J.K. Rowling went head to head with a fellow British writer on Twitter over his criticism of Jewish complaints about antisemitism in the Labour Party.

Simon Maginn, who has written five thrillers under his own name and satirical comedies under the name Simon Nolan, on Sunday in a tweet called Jewish outrage over Labour leader Jeremy Corbyn’s 2013 comments indicating that “Zionists” do not understand British culture “patently synthetic outrage,” and called on a Jewish tweeter to “Explain your deep and wounding sense of injury.”

Rowling, who is not Jewish, tweeted in response: “How dare you tell a Jew that their outrage is ‘patently synthetic’? How dare you demand that they lay bare their pain and fear on demand, for your personal evaluation? What other minority would you speak to this way?”

Maginn then called on Rowling to explain, noting that Corbyn has said that his comments did not refer to Jews but was “a rather complicated joke about the Palestinian Ambassador’s fluency in English.”

The opening salvos set up a back and forth that lasted throughout Sunday. Rowling tweeted several quotes from Jean-Paul Sartre’s “Antisemite and Jew” — a famous essay on antisemitism by the philosopher — and lambasted him for demanding that a British Jew explain how he feels under antisemitic attack “when there are literally hundreds of accounts currently online explaining how British Jews currently feel?”

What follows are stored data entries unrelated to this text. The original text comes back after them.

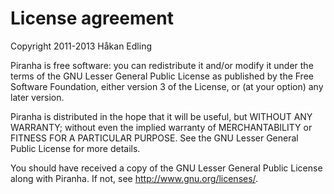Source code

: ﻿License agreement
=================

Copyright 2011-2013 Håkan Edling

Piranha is free software: you can redistribute it and/or modify
it under the terms of the GNU Lesser General Public License as 
published by the Free Software Foundation, either version 3 of 
the License, or (at your option) any later version.

Piranha is distributed in the hope that it will be useful,
but WITHOUT ANY WARRANTY; without even the implied warranty of
MERCHANTABILITY or FITNESS FOR A PARTICULAR PURPOSE.  See the
GNU Lesser General Public License for more details.

You should have received a copy of the GNU Lesser General Public License
along with Piranha.  If not, see <http://www.gnu.org/licenses/>.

Maginn accused Rowling of “libel” for publicly calling him an anti-Semite in one of her tweets, but tweeted that “I’m not going to mount a legal action against you because I haven’t got any money and you’ve got a lot, but false + defamatory = libellous. What a class act you are. What a nasty vicious little bully. Blocked.”

Early Monday morning he continued his harangue, opening with a tweet reading: “BREAKING NEWS: From today, any statement by Jeremy Corbyn or his supporters is now *automatically antisemitic*, unless cleared by a panel comprising Dan Hodges, J K Rowling, Stephen Pollard and (wild card entry) David Baddiel.”

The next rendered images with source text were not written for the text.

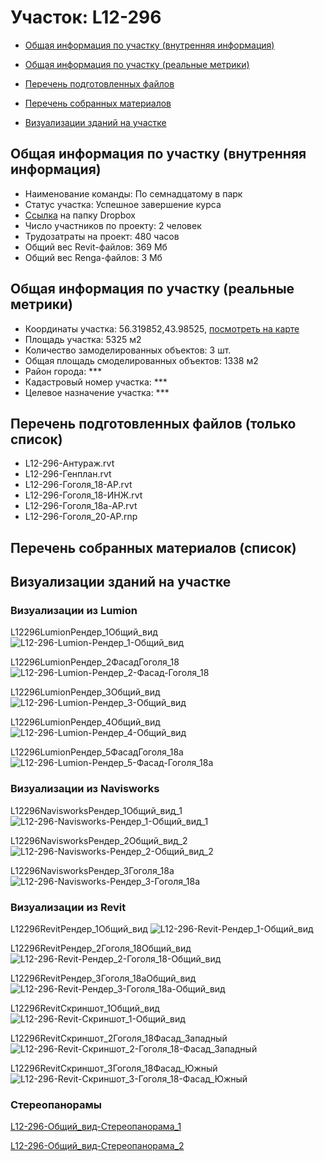 # Участок: L12-296

* [Общая информация по участку (внутренняя информация)](#Chapter1)

* [Общая информация по участку (реальные метрики)](#Chapter2)

* [Перечень подготовленных файлов](#Chapter3)

* [Перечень собранных материалов](#Chapter4)

* [Визуализации зданий на участке](#Chapter5)

## <a id="Chapter1"></a> Общая информация по участку (внутренняя информация)
+ Наименование команды: По семнадцатому в парк
+ Статус участка: Успешное завершение курса
+ [Ссылка](https://www.dropbox.com/sh/wvvgv1nw1iqred9/AAB-4vqDRxbET2CaH7HArASPa/L12_296?dl=0) на папку Dropbox
+ Число участников по проекту: 2 человек
+ Трудозатраты на проект: 480 часов
+ Общий вес Revit-файлов: 369 Мб
+ Общий вес Renga-файлов: 3 Мб
## <a id="Chapter2"></a> Общая информация по участку (реальные метрики)
+ Координаты участка: 56.319852,43.98525, [посмотреть на карте](https://yandex.ru/maps/47/nizhny-novgorod/?ll=43.98525%2C56.319852&z=19)
+ Площадь участка: 5325 м2
+ Количество замоделированных объектов: 3 шт.
+ Общая площадь смоделированных объектов: 1338 м2
+ Район города: *** 
+ Кадастровый номер участка: *** 
+ Целевое назначение участка: *** 
## <a id="Chapter3"></a> Перечень подготовленных файлов (только список)
+ L12-296-Антураж.rvt
+ L12-296-Генплан.rvt
+ L12-296-Гоголя_18-АР.rvt
+ L12-296-Гоголя_18-ИНЖ.rvt
+ L12-296-Гоголя_18а-АР.rvt
+ L12-296-Гоголя_20-АР.rnp
## <a id="Chapter4"></a> Перечень собранных материалов (список)
## <a id="Chapter5"></a> Визуализации зданий на участке
### Визуализации из Lumion
L12296LumionРендер_1Общий_вид
![L12-296-Lumion-Рендер_1-Общий_вид](/Images/L12_296/L12-296-Lumion-Рендер_1-Общий_вид_Compressed.jpg)

L12296LumionРендер_2ФасадГоголя_18
![L12-296-Lumion-Рендер_2-Фасад-Гоголя_18](/Images/L12_296/L12-296-Lumion-Рендер_2-Фасад-Гоголя_18_Compressed.jpg)

L12296LumionРендер_3Общий_вид
![L12-296-Lumion-Рендер_3-Общий_вид](/Images/L12_296/L12-296-Lumion-Рендер_3-Общий_вид_Compressed.jpg)

L12296LumionРендер_4Общий_вид
![L12-296-Lumion-Рендер_4-Общий_вид](/Images/L12_296/L12-296-Lumion-Рендер_4-Общий_вид_Compressed.jpg)

L12296LumionРендер_5ФасадГоголя_18а
![L12-296-Lumion-Рендер_5-Фасад-Гоголя_18а](/Images/L12_296/L12-296-Lumion-Рендер_5-Фасад-Гоголя_18а_Compressed.jpg)

### Визуализации из Navisworks
L12296NavisworksРендер_1Общий_вид_1
![L12-296-Navisworks-Рендер_1-Общий_вид_1](/Images/L12_296/L12-296-Navisworks-Рендер_1-Общий_вид_1_Compressed.jpg)

L12296NavisworksРендер_2Общий_вид_2
![L12-296-Navisworks-Рендер_2-Общий_вид_2](/Images/L12_296/L12-296-Navisworks-Рендер_2-Общий_вид_2_Compressed.jpg)

L12296NavisworksРендер_3Гоголя_18а
![L12-296-Navisworks-Рендер_3-Гоголя_18а](/Images/L12_296/L12-296-Navisworks-Рендер_3-Гоголя_18а_Compressed.jpg)

### Визуализации из Revit
L12296RevitРендер_1Общий_вид
![L12-296-Revit-Рендер_1-Общий_вид](/Images/L12_296/L12-296-Revit-Рендер_1-Общий_вид_Compressed.jpg)

L12296RevitРендер_2Гоголя_18Общий_вид
![L12-296-Revit-Рендер_2-Гоголя_18-Общий_вид](/Images/L12_296/L12-296-Revit-Рендер_2-Гоголя_18-Общий_вид_Compressed.jpg)

L12296RevitРендер_3Гоголя_18аОбщий_вид
![L12-296-Revit-Рендер_3-Гоголя_18а-Общий_вид](/Images/L12_296/L12-296-Revit-Рендер_3-Гоголя_18а-Общий_вид_Compressed.jpg)

L12296RevitСкриншот_1Общий_вид
![L12-296-Revit-Скриншот_1-Общий_вид](/Images/L12_296/L12-296-Revit-Скриншот_1-Общий_вид_Compressed.jpg)

L12296RevitСкриншот_2Гоголя_18Фасад_Западный
![L12-296-Revit-Скриншот_2-Гоголя_18-Фасад_Западный](/Images/L12_296/L12-296-Revit-Скриншот_2-Гоголя_18-Фасад_Западный_Compressed.jpg)

L12296RevitСкриншот_3Гоголя_18Фасад_Южный
![L12-296-Revit-Скриншот_3-Гоголя_18-Фасад_Южный](/Images/L12_296/L12-296-Revit-Скриншот_3-Гоголя_18-Фасад_Южный_Compressed.jpg)

### Стереопанорамы
[L12-296-Общий_вид-Стереопанорама_1](https://pano.autodesk.com/pano.html?url=jpgs/c15fa70e-a326-42c4-9705-06f2dbf427a3&version=2)

[L12-296-Общий_вид-Стереопанорама_2](https://pano.autodesk.com/pano.html?url=jpgs/c46c9edf-df77-4d80-82af-ddc5ac8f8232&version=2)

Dan Hodges is a columnist for the Daily Mail who has accused Corbyn supporters of overt antisemitism. Pollard is the editor of London’s Jewish Chronicle newspaper, and Baddiel is a British comedian and activist who campaigns against antisemitism in British soccer matches.

Maginn called on Rowling to apologize for “a sickening personal accusation against a complete stranger who disagrees with you politically,” also tweeting that “your followers surely deserve better than this kind of behaviour from you. So do I. I deserve an apology.”
Rowling, who has 14.4 million followers on Twitter, did not respond.

Maginn has tweeted against Jews in the past. In July, in response to the Labour Party rejecting the complete international definition of anti-Semitism, he wrote: “Astounding isn’t it, that a group which claims to be silenced, oppressed, powerless manages to keep the story running day after day, week after week, month after month, in every Tory paper and on the Tory BBC. Must be terrible to be so oppressed, so silenced.”

It is not the first time that Rowling has debated antisemitism on Twitter. In April, she posted a screen grab of a non-Jew attempting to explain what Judaism is — “Judaism is a religion not a race” — and explained why this is hardly relevant to defining anti-Jewish bias.

She tweeted: “Most UK Jews in my timeline are currently having to field this kind of crap, so perhaps some of us non-Jews should start shouldering the burden,” she said. “Antisemites think this is a clever argument, so tell us, do: were atheist Jews exempted from wearing the yellow star? #antisemitism.”